Data section:
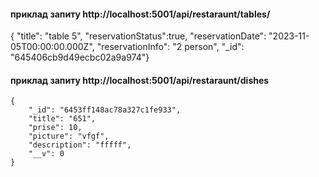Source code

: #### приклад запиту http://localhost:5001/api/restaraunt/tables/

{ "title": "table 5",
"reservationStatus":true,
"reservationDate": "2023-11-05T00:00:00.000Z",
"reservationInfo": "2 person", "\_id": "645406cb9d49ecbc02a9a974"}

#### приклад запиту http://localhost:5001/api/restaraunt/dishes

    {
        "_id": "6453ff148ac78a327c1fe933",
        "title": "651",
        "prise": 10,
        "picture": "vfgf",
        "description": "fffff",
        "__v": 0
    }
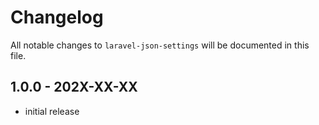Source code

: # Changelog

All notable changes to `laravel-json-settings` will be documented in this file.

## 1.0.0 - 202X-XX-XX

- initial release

--

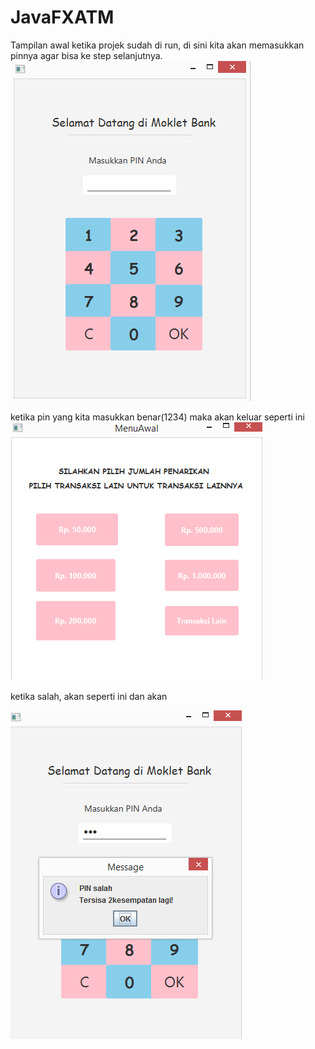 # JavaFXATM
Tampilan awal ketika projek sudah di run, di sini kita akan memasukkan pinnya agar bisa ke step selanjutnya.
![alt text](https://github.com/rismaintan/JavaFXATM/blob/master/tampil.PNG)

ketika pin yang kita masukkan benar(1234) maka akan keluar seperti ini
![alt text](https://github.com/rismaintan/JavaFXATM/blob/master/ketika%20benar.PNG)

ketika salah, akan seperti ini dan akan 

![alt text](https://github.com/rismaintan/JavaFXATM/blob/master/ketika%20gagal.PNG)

Exercise prompt: How many lines of the entries above hold the string "https"? Reply with the number alone.

Output below: 3